Wat is dan het evangelie een opluchting. Jezus is niet bang om de angsten te benoemen. ‘Ja! Er komen epidemieën!’ ‘Er komt oorlog met onmenselijke wreedheid. Je zult voor de rechtbank worden gesleurd; honger breekt uit, ziekte zal je treffen, maar het zal nog veel erger worden. Het evangelie zegt niet: je hoeft niet bang te zijn, maar je màg bang zijn! Je hebt er alle reden toe!
MAG BEST
MAG BEST
Ik heb ook angsten. Ik praat er niet veel over. Over één angst durf ik wel te praten: mijn angst om te vliegen. Tegenwoordig is dat trouwens goed voor het milieu! Ik vlieg alleen met hulp van kalmeringspillen. In 1976 was ik met een grote groep catecheten onderweg naar Israël voor een excursie in het heilig land. Op de avond voor de terugreis zaten we in Jeruzalem op een terras. We hadden het over ons afscheid. In de groep zat ook een sympathieke therapeut uit Nijmegen. Ineens zei hij tegen mij: ‘Ik geloof dat je echt bang bent om morgen in het vliegtuig te stappen?! Kom maar even naar mijn kamer dan help ik je daar van af.’ Ik schrok me dood. Ik was nog banger voor zijn therapie dan voor de KLM. Ik had namelijk kort daarvoor een reportage gezien over vliegangst. Angstige mensen ontgaat niets; ze zien op de tv elke uitzending over vliegtuigrampen. Tijdens de behandeling werden de patiënten geholpen doordat ze hun angst moesten uitspreken. ‘Waar ben je precies bang voor?’ ‘Dat de vleugel afbreekt!’ ‘Wat gebeurt der dan?’ ‘Hoe voelt dat?’ Dat overviel me op dat ogenblik, maar het is me bijgebleven: angst verhelp je niet door te zeggen: ‘je hoeft niet bang te zijn’, maar door te zeggen: ‘je mag bang zijn!’
GEDRAGEN
GEDRAGEN
En als je dan al je angst onder ogen hebt gezien, dan zul je ervaren dat het leven verder gaat. Op de bodem van alle angst ligt een soort basisvertrouwen: ik ben een geliefd wezen, ik mag er zijn. Zochten we als kind niet momenten om te griezelen bij spookverhalen aan het kampvuur, of in de bioscoop als Bambi zijn ongeluk tegemoet sprong? We wisten immers dat pappa naast ons zat. Zo moet Jezus in de vanzelfsprekende overtuiging hebben geleefd dat hij tenslotte door een lieve Vader gedragen werd.
ACHTBAANTJE
ACHTBAANTJE
Lieve kinderen.
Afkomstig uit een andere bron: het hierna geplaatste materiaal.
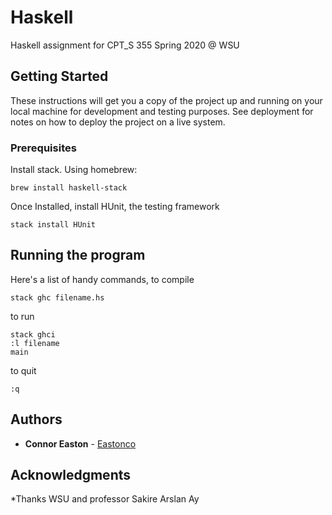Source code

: # Haskell

Haskell assignment for CPT_S 355 Spring 2020 @ WSU

## Getting Started

These instructions will get you a copy of the project up and running on your local machine for development and testing purposes. See deployment for notes on how to deploy the project on a live system.

### Prerequisites

Install stack. Using homebrew:
```
brew install haskell-stack
```
Once Installed, install HUnit, the testing framework
```
stack install HUnit
```


## Running the program 
Here's a list of handy commands, to compile

```
stack ghc filename.hs
```

to run

```
stack ghci
:l filename
main
```
to quit 
```
:q
```


## Authors

* **Connor Easton**  - [Eastonco](https://github.com/Eastonco)



## Acknowledgments

*Thanks WSU and professor Sakire Arslan Ay
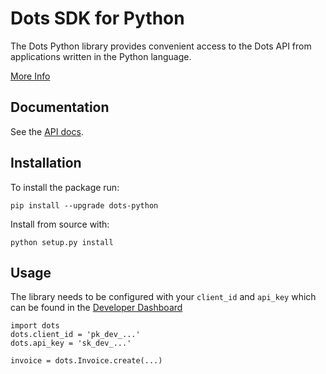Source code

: # Dots SDK for Python

The Dots Python library provides convenient access to the Dots API from applications written in the Python language.

[More Info](https://dots.dev)

## Documentation

See the [API docs](https://docs.dots.dev).

## Installation

To install the package run:

```
pip install --upgrade dots-python
```

Install from source with:

```
python setup.py install
```

## Usage

The library needs to be configured with your `client_id` and `api_key` which can be found in the [Developer Dashboard](https://www.senddots.com/developer)

```
import dots
dots.client_id = 'pk_dev_...'
dots.api_key = 'sk_dev_...'

invoice = dots.Invoice.create(...)
```
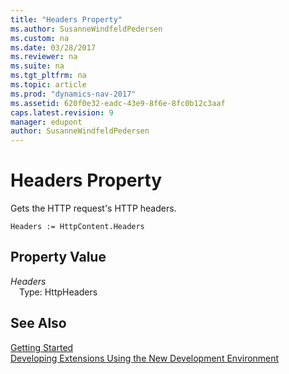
 ```yaml
---
title: "Headers Property"
ms.author: SusanneWindfeldPedersen
ms.custom: na
ms.date: 03/28/2017
ms.reviewer: na
ms.suite: na
ms.tgt_pltfrm: na
ms.topic: article
ms.prod: "dynamics-nav-2017"
ms.assetid: 620f0e32-eadc-43e9-8f6e-8fc0b12c3aaf
caps.latest.revision: 9
manager: edupont
author: SusanneWindfeldPedersen
---
```


# Headers Property
Gets the HTTP request's HTTP headers.

```
Headers := HttpContent.Headers
```

## Property Value
*Headers*  
&emsp;Type: HttpHeaders

## See Also
[Getting Started](devenv-get-started.md)  
[Developing Extensions Using the New Development Environment](devenv-dev-overview.md)
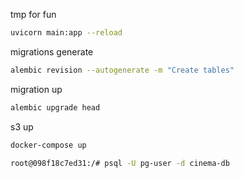 tmp for fun
```bash
uvicorn main:app --reload
```

migrations generate
```bash
alembic revision --autogenerate -m "Create tables"
```
migration up
```bash
alembic upgrade head
```

s3 up
```bash
docker-compose up 
```

```bash
root@098f18c7ed31:/# psql -U pg-user -d cinema-db
```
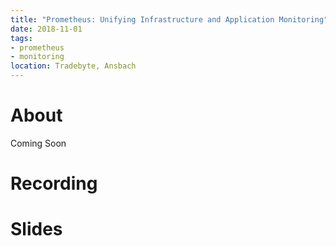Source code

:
 ```yaml
---
title: "Prometheus: Unifying Infrastructure and Application Monitoring"
date: 2018-11-01
tags:
- prometheus
- monitoring
location: Tradebyte, Ansbach
---
```

# About

Coming Soon

# Recording

<!-- {{< youtube id="w7Ft2ymGmfc" autoplay="false" >}} -->

# Slides

<!--
{/*
* [PDF]({{< staticRef "assets/presentations/prometheus/slides.pdf" >}})
* [HTML]({{< staticRef "assets/presentations/prometheus/slides.html" >}})
*/}
-->
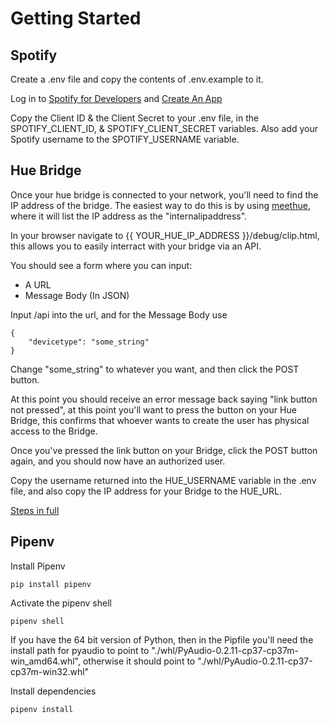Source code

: # Getting Started

## Spotify
Create a .env file and copy the contents of .env.example to it.

Log in to [Spotify for Developers](https://developer.spotify.com/dashboard) and [Create An App](https://developer.spotify.com/dashboard/applications)

Copy the Client ID & the Client Secret to your .env file, in the SPOTIFY_CLIENT_ID, & SPOTIFY_CLIENT_SECRET variables. Also add your Spotify username to the SPOTIFY_USERNAME variable.

## Hue Bridge
Once your hue bridge is connected to your network, you'll need to find the IP address of the bridge. The easiest way to do this is by using [meethue](https://discovery.meethue.com/), where it will list the IP address as the "internalipaddress".

In your browser navigate to {{ YOUR_HUE_IP_ADDRESS }}/debug/clip.html, this allows you to easily interract with your bridge via an API.

You should see a form where you can input:
- A URL
- Message Body (In JSON)

Input /api into the url, and for the Message Body use
```
{
    "devicetype": "some_string"
}
```
Change "some_string" to whatever you want, and then click the POST button.

At this point you should receive an error message back saying "link button not pressed", at this point you'll want to press the button on your Hue Bridge, this confirms that whoever wants to create the user has physical access to the Bridge.

Once you've pressed the link button on your Bridge, click the POST button again, and you should now have an authorized user.

Copy the username returned into the HUE_USERNAME variable in the .env file, and also copy the IP address for your Bridge to the HUE_URL.

[Steps in full](https://developers.meethue.com/develop/get-started-2/)

## Pipenv

Install Pipenv

```
pip install pipenv
```

Activate the pipenv shell

```
pipenv shell
```

If you have the 64 bit version of Python, then in the Pipfile you'll need the install path for pyaudio to point to "./whl/PyAudio-0.2.11-cp37-cp37m-win_amd64.whl", otherwise it should point to "./whl/PyAudio-0.2.11-cp37-cp37m-win32.whl"

Install dependencies
```
pipenv install
```
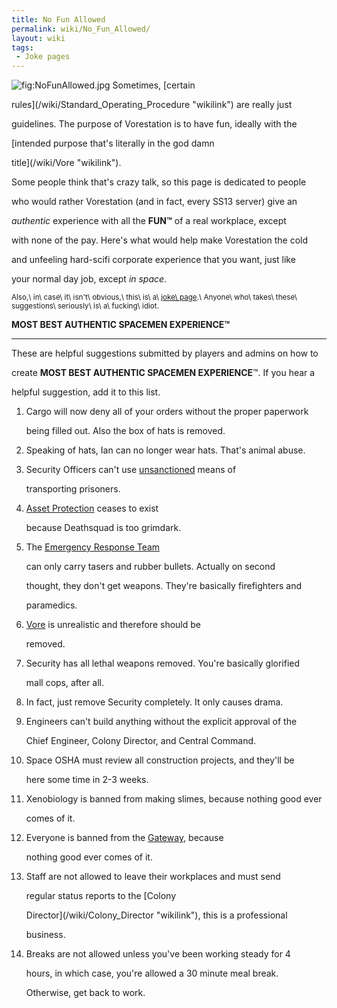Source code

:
 ```yaml
---
title: No Fun Allowed
permalink: wiki/No_Fun_Allowed/
layout: wiki
tags:
 - Joke pages
---
```


![](NoFunAllowed.jpg "fig:NoFunAllowed.jpg") Sometimes, [certain
rules](/wiki/Standard_Operating_Procedure "wikilink") are really just
guidelines. The purpose of Vorestation is to have fun, ideally with the
[intended purpose that's literally in the god damn
title](/wiki/Vore "wikilink").

Some people think that's crazy talk, so this page is dedicated to people
who would rather Vorestation (and in fact, every SS13 server) give an
*authentic* experience with all the **FUN™** of a real workplace, except
with none of the pay. Here's what would help make Vorestation the cold
and unfeeling hard-scifi corporate experience that you want, just like
your normal day job, except *in space*.

<sub>Also,\ in\ case\ it\ isn't\ obvious,\ this\ is\ a\ [joke\ page](/wiki/Category%3AJoke_pages "wikilink").\ Anyone\ who\ takes\ these\ suggestions\ seriously\ is\ a\ fucking\ idiot.</sub>

<b>MOST BEST AUTHENTIC SPACEMEN EXPERIENCE™</b>
-----------------------------------------------

These are helpful suggestions submitted by players and admins on how to
create **MOST BEST AUTHENTIC SPACEMEN EXPERIENCE**™. If you hear a
helpful suggestion, add it to this list.

1.  Cargo will now deny all of your orders without the proper paperwork
    being filled out. Also the box of hats is removed.
2.  Speaking of hats, Ian can no longer wear hats. That's animal abuse.
3.  Security Officers can't use [unsanctioned](/wiki/Vore "wikilink") means of
    transporting prisoners.
4.  [Asset Protection](/wiki/Asset_Protection "wikilink") ceases to exist
    because Deathsquad is too grimdark.
5.  The [Emergency Response Team](/wiki/Emergency_Response_Team "wikilink")
    can only carry tasers and rubber bullets. Actually on second
    thought, they don't get weapons. They're basically firefighters and
    paramedics.
6.  [Vore](/wiki/Vore "wikilink") is unrealistic and therefore should be
    removed.
7.  Security has all lethal weapons removed. You're basically glorified
    mall cops, after all.
8.  In fact, just remove Security completely. It only causes drama.
9.  Engineers can't build anything without the explicit approval of the
    Chief Engineer, Colony Director, and Central Command.
10. Space OSHA must review all construction projects, and they'll be
    here some time in 2-3 weeks.
11. Xenobiology is banned from making slimes, because nothing good ever
    comes of it.
12. Everyone is banned from the [Gateway](/wiki/Gateway "wikilink"), because
    nothing good ever comes of it.
13. Staff are not allowed to leave their workplaces and must send
    regular status reports to the [Colony
    Director](/wiki/Colony_Director "wikilink"), this is a professional
    business.
14. Breaks are not allowed unless you've been working steady for 4
    hours, in which case, you're allowed a 30 minute meal break.
    Otherwise, get back to work.
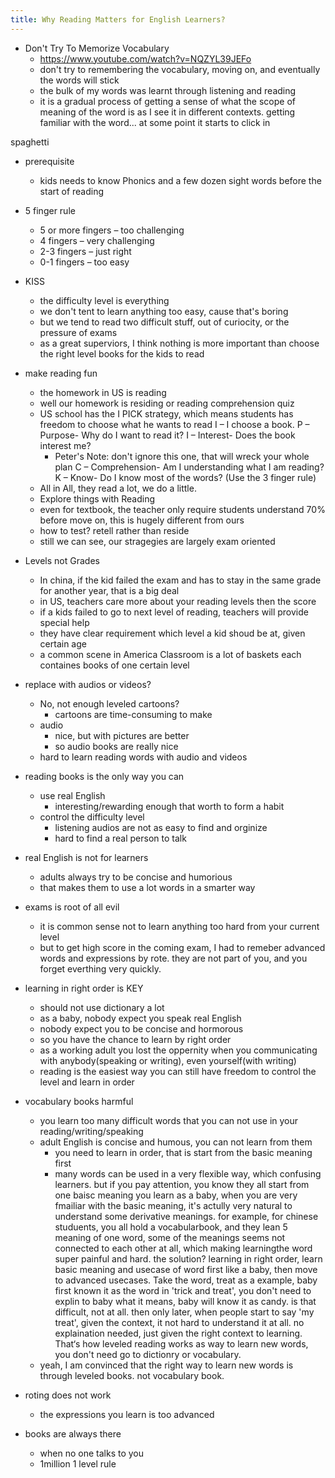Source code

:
 ```yaml
---
title: Why Reading Matters for English Learners?
---
```


- Don't Try To Memorize Vocabulary
  - https://www.youtube.com/watch?v=NQZYL39JEFo
  - don't try to remembering the vocabulary, moving on, and eventually the words will stick
  - the bulk of my words was learnt through listening and reading
  - it is a gradual process of getting a sense of what the scope of meaning of the word is as I see it in different contexts. getting familiar with the word... at some point it starts to click in

spaghetti

- prerequisite
  - kids needs to know Phonics and a few dozen sight words before the start of reading

- 5 finger rule
  - 5 or more fingers – too challenging
  - 4 fingers – very challenging
  - 2-3 fingers – just right
  - 0-1 fingers – too easy
- KISS
  - the difficulty level is everything
  - we don't tent to learn anything too easy, cause that's boring
  - but we tend to read two difficult stuff, out of curiocity, or the pressure of exams
  - as a great superviors, I think nothing is more important than choose the right level books for the kids to read
- make reading fun
  - the homework in US is reading
  - well our homework is residing or reading comprehension quiz
  - US school has the I PICK strategy, which means students has freedom to choose what he wants to read
    I – I choose a book.
    P – Purpose- Why do I want to read it?
    I – Interest- Does the book interest me?
    - Peter's Note: don't ignore this one, that will wreck your whole plan
    C – Comprehension- Am I understanding what I am reading?
    K – Know- Do I know most of the words? (Use the 3 finger rule)
  - All in All, they read a lot, we do a little.
  - Explore things with Reading
  - even for textbook, the teacher only require students understand 70% before move on, this is hugely different from ours
  - how to test? retell rather than reside
  - still we can see, our stragegies are largely exam oriented
- Levels not Grades
  - In china, if the kid failed the exam and has to stay in the same grade for another year, that is a big deal
  - in US, teachers care more about your reading levels then the score
  - if a kids failed to go to next level of reading, teachers will provide special help 
  - they have clear requirement which level a kid shoud be at, given certain age
  - a common scene in America Classroom is a lot of baskets each containes books of one certain level
- replace with audios or videos?
  - No, not enough leveled cartoons?
    - cartoons are time-consuming to make
  - audio
    - nice, but with pictures are better
    - so audio books are really nice
  - hard to learn reading words with audio and videos
  
- reading books is the only way you can 
  - use real English
    - interesting/rewarding enough that worth to form a habit
  - control the difficulty level
    - listening audios are not as easy to find and orginize
    - hard to find a real person to talk  

- real English is not for learners
  - adults always try to be concise and humorious
  - that makes them to use a lot words in a smarter way

- exams is root of all evil
  - it is common sense not to learn anything too hard from your current level
  - but to get high score in the coming exam, I had to remeber advanced words and expressions by rote. they are not part of you, and you forget everthing very quickly.

- learning in right order is KEY
  - should not use dictionary a lot
  - as a baby, nobody expect you speak real English
  - nobody expect you to be concise and hormorous 
  - so you have the chance to learn by right order
  - as a working adult you lost the oppernity when you communicating with anybody(speaking or writing), even yourself(with writing)
  - reading is the easiest way you can still have freedom to control the level and learn in order

- vocabulary books harmful
  - you learn too many difficult words that you can not use in your reading/writing/speaking
  - adult English is concise and humous, you can not learn from them
    - you need to learn in order, that is start from the basic meaning first
    - many words can be used in a very flexible way, which confusing learners. but if you pay attention, you know they all start from one baisc meaning you learn as a baby, when you are very fmailiar with the basic meaning, it's actully very natural to understand some derivative meanings. for example, for chinese studuents, you all hold a vocabularbook, and they lean 5 meaning of one word, some of the meanings seems not connected to each other at all, which making learningthe word super painful and hard. the solution? learning in right order, learn basic meaning and usecase of word first like a baby, then move to advanced usecases. Take the word, treat as a example, baby first known it as the word in 'trick and treat', you don't need to explin to baby what it means, baby will know it as candy. is that difficult, not at all. then only later, when people start to say 'my treat', given the context, it not hard to understand it at all. no explaination needed, just given the right context to learning. That‘s how leveled reading works as way to learn new words, you don't need go to dictionry or vocabulary.
  - yeah, I am convinced that the right way to learn new words is through leveled books. not vocabulary book.
- roting does not work
  - the expressions you learn is too advanced 

- books are always there
  - when no one talks to you
  - 1million 1 level rule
Sanneke keek me met grote ogen waar de spanning nog uitspatte aan en zei: ‘Ik heb in de achtbaan gezeten! En die ging super-snel.’ Haar broertje Tim haalde zijn schouders en zijn neus op. ‘Ze is gister in de Valkenier geweest. Ze noemen dat daar een achtbaan. Een rups is het! Ik ben in Walibi geweest. Die ging pas hard. 90 kilometer per uur!’ Sanneke liet haar grote broer - die het altijd beter wist - maar uitpraten en ging toen ongestoord verder. ‘Ik ben er drie keer achter elkaar in geweest. En op het laatst ben ik achterin gaan zitten. Daar gaat-ie het hardste!’ Dat was nieuw voor mij. Gaat een achtbaan achterin harder? ‘Je bent wel een dappere meid!’ ‘Ja!', beaamde ze tevreden. ‘Want mamma zat naast me, en die was heel erg bang. Ze heeft de heel tijd de ogen dicht gehad. En daarom heb ik haar de hele tijd de hand vastgehouden!’